What is required: Two lines mark the range in the entries below: the one holding "- Improve pricing" and the one holding "takes into account". Set down those two and all lines between them, exactly.

Records to use:
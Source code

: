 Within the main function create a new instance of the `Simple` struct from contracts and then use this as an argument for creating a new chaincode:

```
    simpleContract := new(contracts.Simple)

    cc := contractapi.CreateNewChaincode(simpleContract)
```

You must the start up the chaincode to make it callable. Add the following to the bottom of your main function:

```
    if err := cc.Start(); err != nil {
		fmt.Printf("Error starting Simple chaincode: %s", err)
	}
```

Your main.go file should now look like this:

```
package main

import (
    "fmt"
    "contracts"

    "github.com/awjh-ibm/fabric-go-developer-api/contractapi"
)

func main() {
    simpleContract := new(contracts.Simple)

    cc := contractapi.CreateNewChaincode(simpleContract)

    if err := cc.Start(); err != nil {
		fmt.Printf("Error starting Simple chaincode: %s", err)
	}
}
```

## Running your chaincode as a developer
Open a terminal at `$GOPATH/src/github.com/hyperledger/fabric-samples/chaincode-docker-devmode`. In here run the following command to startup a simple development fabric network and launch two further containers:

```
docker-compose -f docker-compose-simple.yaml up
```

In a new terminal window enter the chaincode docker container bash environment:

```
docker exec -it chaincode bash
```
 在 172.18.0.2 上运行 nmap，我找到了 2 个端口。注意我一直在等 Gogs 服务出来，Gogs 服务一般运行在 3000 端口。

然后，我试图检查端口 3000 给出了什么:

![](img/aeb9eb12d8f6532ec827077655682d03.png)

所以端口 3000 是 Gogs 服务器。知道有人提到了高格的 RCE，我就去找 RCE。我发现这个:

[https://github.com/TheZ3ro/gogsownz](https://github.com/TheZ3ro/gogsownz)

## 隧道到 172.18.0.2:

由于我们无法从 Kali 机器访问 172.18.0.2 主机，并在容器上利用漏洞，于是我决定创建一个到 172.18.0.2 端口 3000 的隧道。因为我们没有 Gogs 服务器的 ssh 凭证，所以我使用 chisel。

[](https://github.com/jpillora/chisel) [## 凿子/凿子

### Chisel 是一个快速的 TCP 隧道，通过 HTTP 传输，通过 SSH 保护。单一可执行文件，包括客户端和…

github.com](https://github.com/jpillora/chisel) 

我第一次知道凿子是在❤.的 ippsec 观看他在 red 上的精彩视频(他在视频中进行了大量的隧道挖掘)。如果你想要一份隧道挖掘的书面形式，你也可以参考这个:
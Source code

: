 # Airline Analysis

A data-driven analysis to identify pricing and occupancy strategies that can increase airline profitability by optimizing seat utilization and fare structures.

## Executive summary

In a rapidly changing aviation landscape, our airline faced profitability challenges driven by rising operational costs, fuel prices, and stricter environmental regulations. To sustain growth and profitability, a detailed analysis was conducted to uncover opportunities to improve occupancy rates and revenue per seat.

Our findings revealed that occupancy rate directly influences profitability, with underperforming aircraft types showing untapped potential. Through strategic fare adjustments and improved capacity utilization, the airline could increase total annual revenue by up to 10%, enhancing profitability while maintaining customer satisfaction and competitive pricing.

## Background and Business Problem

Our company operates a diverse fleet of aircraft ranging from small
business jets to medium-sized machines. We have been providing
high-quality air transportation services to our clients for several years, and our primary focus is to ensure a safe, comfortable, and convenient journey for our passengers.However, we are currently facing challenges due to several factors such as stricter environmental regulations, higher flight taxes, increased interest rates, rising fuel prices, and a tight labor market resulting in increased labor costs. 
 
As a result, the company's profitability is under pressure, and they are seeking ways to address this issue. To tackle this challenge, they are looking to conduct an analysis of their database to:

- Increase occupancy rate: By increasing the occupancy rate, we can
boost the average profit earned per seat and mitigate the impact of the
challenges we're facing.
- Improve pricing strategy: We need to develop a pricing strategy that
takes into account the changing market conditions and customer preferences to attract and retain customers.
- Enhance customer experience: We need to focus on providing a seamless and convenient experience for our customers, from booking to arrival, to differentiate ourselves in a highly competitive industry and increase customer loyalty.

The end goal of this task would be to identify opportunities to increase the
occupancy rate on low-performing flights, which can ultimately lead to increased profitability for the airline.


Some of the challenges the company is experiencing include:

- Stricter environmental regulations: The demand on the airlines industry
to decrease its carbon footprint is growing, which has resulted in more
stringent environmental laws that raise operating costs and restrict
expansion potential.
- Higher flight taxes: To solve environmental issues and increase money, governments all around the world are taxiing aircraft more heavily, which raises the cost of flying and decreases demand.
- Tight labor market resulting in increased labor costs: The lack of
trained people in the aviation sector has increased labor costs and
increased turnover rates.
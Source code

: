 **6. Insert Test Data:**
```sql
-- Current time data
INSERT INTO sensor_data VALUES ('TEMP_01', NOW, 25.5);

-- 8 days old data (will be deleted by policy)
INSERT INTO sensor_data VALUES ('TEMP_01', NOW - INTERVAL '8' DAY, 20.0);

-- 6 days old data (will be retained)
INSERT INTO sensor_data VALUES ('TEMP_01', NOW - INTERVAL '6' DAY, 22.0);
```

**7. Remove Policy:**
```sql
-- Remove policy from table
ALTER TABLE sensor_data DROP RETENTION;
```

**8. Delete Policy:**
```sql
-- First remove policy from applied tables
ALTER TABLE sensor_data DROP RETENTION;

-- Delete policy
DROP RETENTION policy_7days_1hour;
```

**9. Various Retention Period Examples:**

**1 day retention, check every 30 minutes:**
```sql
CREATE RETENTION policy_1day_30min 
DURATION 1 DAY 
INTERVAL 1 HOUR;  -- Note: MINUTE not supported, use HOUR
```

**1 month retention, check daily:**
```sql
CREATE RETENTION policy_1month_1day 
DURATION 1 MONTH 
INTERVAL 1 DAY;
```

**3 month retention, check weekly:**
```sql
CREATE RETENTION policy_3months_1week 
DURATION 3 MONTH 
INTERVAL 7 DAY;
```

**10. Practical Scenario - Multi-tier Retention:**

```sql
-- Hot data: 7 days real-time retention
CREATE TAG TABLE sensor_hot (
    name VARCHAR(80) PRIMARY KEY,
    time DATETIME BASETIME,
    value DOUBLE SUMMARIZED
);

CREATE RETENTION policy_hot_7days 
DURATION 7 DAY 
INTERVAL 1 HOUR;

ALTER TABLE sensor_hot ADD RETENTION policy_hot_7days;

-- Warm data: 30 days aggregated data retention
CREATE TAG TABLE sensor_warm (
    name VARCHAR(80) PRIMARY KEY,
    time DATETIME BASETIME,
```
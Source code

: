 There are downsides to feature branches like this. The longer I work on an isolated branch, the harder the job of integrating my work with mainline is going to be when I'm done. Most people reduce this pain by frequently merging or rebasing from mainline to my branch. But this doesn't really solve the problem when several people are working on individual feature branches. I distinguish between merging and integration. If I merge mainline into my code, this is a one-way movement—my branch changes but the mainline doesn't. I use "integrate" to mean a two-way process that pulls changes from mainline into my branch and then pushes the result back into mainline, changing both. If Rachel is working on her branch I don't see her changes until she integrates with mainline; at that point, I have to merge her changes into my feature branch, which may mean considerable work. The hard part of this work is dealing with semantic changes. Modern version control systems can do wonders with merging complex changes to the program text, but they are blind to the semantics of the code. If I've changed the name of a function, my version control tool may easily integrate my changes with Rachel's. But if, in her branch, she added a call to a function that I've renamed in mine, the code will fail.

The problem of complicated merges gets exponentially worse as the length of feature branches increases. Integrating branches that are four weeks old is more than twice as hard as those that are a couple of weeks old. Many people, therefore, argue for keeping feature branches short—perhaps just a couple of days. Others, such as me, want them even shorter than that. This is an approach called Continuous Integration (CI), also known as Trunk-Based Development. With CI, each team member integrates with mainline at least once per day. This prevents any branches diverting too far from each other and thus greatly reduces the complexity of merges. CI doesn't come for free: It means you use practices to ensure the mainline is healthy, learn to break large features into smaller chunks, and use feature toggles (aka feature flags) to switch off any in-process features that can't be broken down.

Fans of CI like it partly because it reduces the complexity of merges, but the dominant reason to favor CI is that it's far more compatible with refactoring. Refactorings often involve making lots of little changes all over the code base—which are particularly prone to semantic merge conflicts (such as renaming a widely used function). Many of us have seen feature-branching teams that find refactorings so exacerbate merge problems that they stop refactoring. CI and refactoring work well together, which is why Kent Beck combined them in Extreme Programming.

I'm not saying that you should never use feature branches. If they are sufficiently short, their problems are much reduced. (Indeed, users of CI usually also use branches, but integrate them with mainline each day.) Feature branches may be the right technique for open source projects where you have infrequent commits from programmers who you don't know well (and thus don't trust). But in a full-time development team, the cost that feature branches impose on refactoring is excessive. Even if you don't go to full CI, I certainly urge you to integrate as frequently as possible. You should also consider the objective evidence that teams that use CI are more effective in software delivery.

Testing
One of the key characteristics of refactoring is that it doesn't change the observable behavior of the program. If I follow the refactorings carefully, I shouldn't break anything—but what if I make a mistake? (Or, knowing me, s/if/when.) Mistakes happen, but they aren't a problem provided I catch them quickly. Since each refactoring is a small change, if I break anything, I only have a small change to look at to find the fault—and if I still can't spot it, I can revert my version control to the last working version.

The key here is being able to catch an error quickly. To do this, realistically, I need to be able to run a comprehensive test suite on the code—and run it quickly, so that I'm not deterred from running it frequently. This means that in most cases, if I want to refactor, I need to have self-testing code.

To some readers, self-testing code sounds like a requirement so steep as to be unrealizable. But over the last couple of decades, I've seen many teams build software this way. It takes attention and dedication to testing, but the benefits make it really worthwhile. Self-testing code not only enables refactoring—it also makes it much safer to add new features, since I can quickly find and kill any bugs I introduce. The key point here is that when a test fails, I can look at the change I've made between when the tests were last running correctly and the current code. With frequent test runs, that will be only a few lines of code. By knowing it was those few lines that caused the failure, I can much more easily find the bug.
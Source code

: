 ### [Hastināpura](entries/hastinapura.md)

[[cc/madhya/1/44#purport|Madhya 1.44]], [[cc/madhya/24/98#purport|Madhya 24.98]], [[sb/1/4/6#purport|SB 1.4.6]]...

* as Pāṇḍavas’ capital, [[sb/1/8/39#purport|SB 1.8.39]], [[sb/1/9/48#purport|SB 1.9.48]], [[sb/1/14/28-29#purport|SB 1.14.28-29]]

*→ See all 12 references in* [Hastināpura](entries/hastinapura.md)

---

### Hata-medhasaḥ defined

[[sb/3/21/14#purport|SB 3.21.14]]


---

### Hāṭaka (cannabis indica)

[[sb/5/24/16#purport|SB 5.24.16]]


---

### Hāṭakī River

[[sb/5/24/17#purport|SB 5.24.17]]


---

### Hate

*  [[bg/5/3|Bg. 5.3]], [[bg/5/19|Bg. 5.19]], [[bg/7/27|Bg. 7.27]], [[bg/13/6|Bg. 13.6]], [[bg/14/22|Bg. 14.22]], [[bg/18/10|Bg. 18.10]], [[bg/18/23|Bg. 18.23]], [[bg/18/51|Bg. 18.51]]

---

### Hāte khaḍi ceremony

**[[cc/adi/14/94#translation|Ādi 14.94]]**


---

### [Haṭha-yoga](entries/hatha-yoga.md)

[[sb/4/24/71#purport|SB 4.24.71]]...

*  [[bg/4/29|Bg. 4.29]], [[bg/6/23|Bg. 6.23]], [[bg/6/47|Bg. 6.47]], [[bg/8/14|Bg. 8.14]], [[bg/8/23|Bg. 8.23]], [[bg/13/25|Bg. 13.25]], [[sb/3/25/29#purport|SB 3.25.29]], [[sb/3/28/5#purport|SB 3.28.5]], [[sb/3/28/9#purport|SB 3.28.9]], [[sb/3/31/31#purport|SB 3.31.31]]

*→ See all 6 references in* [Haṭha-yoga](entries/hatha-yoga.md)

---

Output:
- Improve pricing strategy: We need to develop a pricing strategy that
takes into account the changing market conditions and customer preferences to attract and retain customers.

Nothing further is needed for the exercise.